The author, William Perkins, claims (quite rightly, I think) that the literal Christmas story would be incredibly difficult, almost impossible, to believe by a person who relied on scientific evidence. These are the points that he brings out to stress the implausibility of the tale:
1. The Bible is an ancient text based on oral traditions and tales that cannot be confirmed.
2. The Bible makes predictions based on personal revelation.
3. The greatest Biblical prophecy, that of the Messiah, was fulfilled in a poor Jewish bastard child (I use the word deliberately because, if the story is literally true, Jesus was conceived out of wedlock) that nobody really ever understood.
People wouldn't believe just any book they picked up that made such ridiculous claims. Why do they automatically assume that these assertions have more authority simply because they come from the Bible? The author will tell us why once he's finished listing the other questions that any sane, rational person would ask:
1. How can a virgin female, one who has engaged in no sex acts of any kind, get pregnant and give birth?
2. What kind of genetic makeup would the child of such a birth have? Would it have only 23 chromosomes? Sexually, it would have inherited an X chromosome from virgin mom but there would be no Y chromosome from the other side so how could such a creature be male? Could it even be human?
3. How did mom survive a trip to Bethlehem on a donkey when she was so far along? How did the newborn survive?
4. What time of year was it anyway? We don't really know for sure.
5. Why should be place any weight on Joseph's dream? People have crazy dreams all the time. When they start believing in those dreams and basing their relationships and future around them, we put them in mental institutions. Why was Joseph exempt from this critique?
Perkins finishes his list with this question, "No reasonable explanation can be found in science for the impossible circumstances surrounding Jesus' birth, so why should we believe the Bible account?
Why indeed? Why should a reasonable person believe any of that is true? Perkins gives us the answer in one simple word: Faith.
Hebrews 11:1 defines "faith" and I want to share with you a few different translation:
Now faith is the substance of things hoped for, the evidence of things not seen. (King James Version)
Now faith is confidence in what we hope for and assurance about what we do not see. (New International Version)
Faith is what makes real the things we hope for. It is proof of what we cannot see. (Easy-to-Read Version)
It's hard for me to come away with anything more than the kind of assurance we hear in books like The Secret. Faith is the practice of believing in something without any evidence and doing it so hard and for so long that one's wish will eventually come true.
As a skeptic, I can't accept faith as a reason to do anything- especially make important life decisions regarding who I love, who I am intimate with, what kind of health care I choose, and how I treat my fellow humans. I simply cannot use faith as a tool for living because it is irrational and immoral to me. It is irresponsible. It is unhelpful.

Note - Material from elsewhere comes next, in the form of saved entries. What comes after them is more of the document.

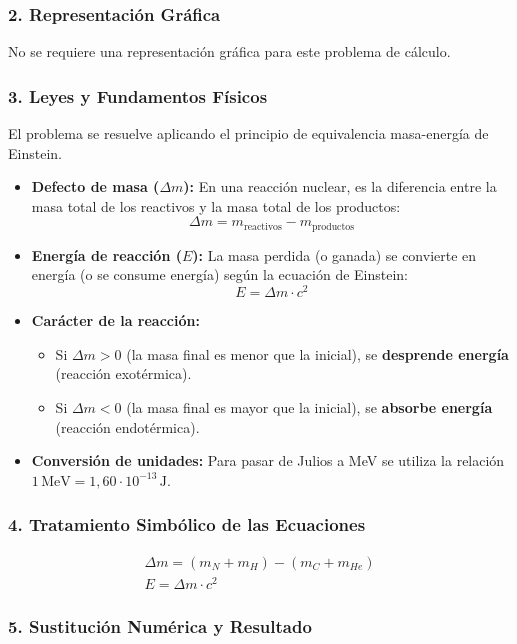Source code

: \subsubsection*{2. Representación Gráfica}
No se requiere una representación gráfica para este problema de cálculo.

\subsubsection*{3. Leyes y Fundamentos Físicos}
El problema se resuelve aplicando el principio de equivalencia masa-energía de Einstein.
\begin{itemize}
    \item \textbf{Defecto de masa ($\Delta m$):} En una reacción nuclear, es la diferencia entre la masa total de los reactivos y la masa total de los productos:
    $$\Delta m = m_{\text{reactivos}} - m_{\text{productos}}$$
    \item \textbf{Energía de reacción ($E$):} La masa perdida (o ganada) se convierte en energía (o se consume energía) según la ecuación de Einstein:
    $$E = \Delta m \cdot c^2$$
    \item \textbf{Carácter de la reacción:}
        \begin{itemize}
            \item Si $\Delta m > 0$ (la masa final es menor que la inicial), se \textbf{desprende energía} (reacción exotérmica).
            \item Si $\Delta m < 0$ (la masa final es mayor que la inicial), se \textbf{absorbe energía} (reacción endotérmica).
        \end{itemize}
    \item \textbf{Conversión de unidades:} Para pasar de Julios a MeV se utiliza la relación $1\,\text{MeV} = 1,60 \cdot 10^{-13}\,\text{J}$.
\end{itemize}

\subsubsection*{4. Tratamiento Simbólico de las Ecuaciones}
\begin{gather}
    \Delta m = (m_N + m_H) - (m_C + m_{He}) \\
    E = \Delta m \cdot c^2
\end{gather}

\subsubsection*{5. Sustitución Numérica y Resultado}
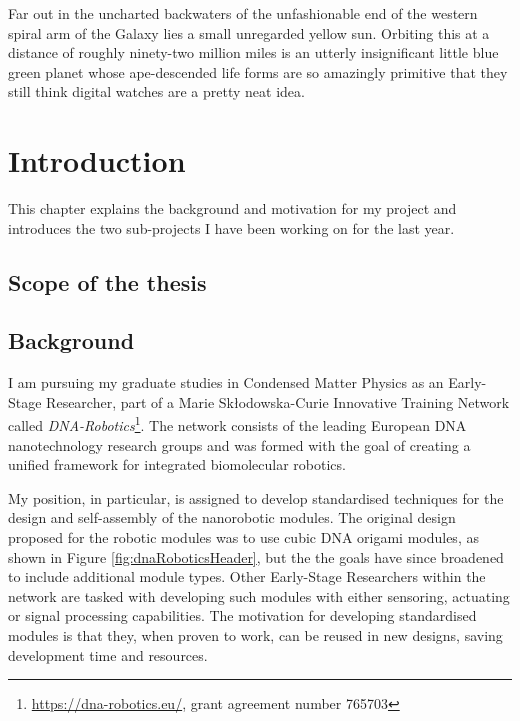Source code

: \begin{savequote}[8cm]
Far out in the uncharted backwaters of the unfashionable end of the western spiral arm of the Galaxy lies a small unregarded yellow sun. Orbiting this at a distance of roughly ninety-two million miles is an utterly insignificant little blue green planet whose ape-descended life forms are so amazingly primitive that they still think digital watches are a pretty neat idea.
\end{savequote}

\chapter{Introduction}\label{ch:1-intro}

\minitoc

This chapter explains the background and motivation for my project and introduces the two sub-projects I have been working on for the last year.


\section{Scope of the thesis}

\section{Background}
I am pursuing my graduate studies in Condensed Matter Physics as an Early-Stage Researcher, part of a Marie Skłodowska-Curie Innovative Training Network called \emph{DNA-Robotics}\footnote{\url{https://dna-robotics.eu/}, grant agreement number 765703}. The network consists of the leading European DNA nanotechnology research groups and was formed with the goal of creating a unified framework for integrated biomolecular robotics\cite{dnaroboticsResearch}.

My position, in particular, is assigned to develop standardised techniques for the design and self-assembly of the nanorobotic modules\cite{dnaroboticsESR12}. The original design proposed for the robotic modules was to use cubic DNA origami modules, as shown in Figure \ref{fig:dnaRoboticsHeader}, but the the goals have since broadened to include additional module types. Other Early-Stage Researchers within the network are tasked with developing such modules with either sensoring, actuating or signal processing capabilities. The motivation for developing standardised modules is that they, when proven to work, can be reused in new designs, saving development time and resources.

My mother has told me on a few occasions that she is fuzzy on the evidence for the Bible but that she doesn't need to know it because her belief is based on faith. I understand why she has chosen that path. It's a safe path for her and it helps her cope with life. But I believe she is wrong about the nature of faith and I cannot follow her down a road I know to be false.
Perkins tells us to forget all the questions he listed and just have faith. He asks me to be intellectually lazy and morally irresponsible. I won't do it. I have too much integrity to be faithful.
Anyone who scoffs at New Age thinking, The Secret, and such but reveres faith in the Bible has a lot of explaining to do to me because, for the life of me, I cannot understand.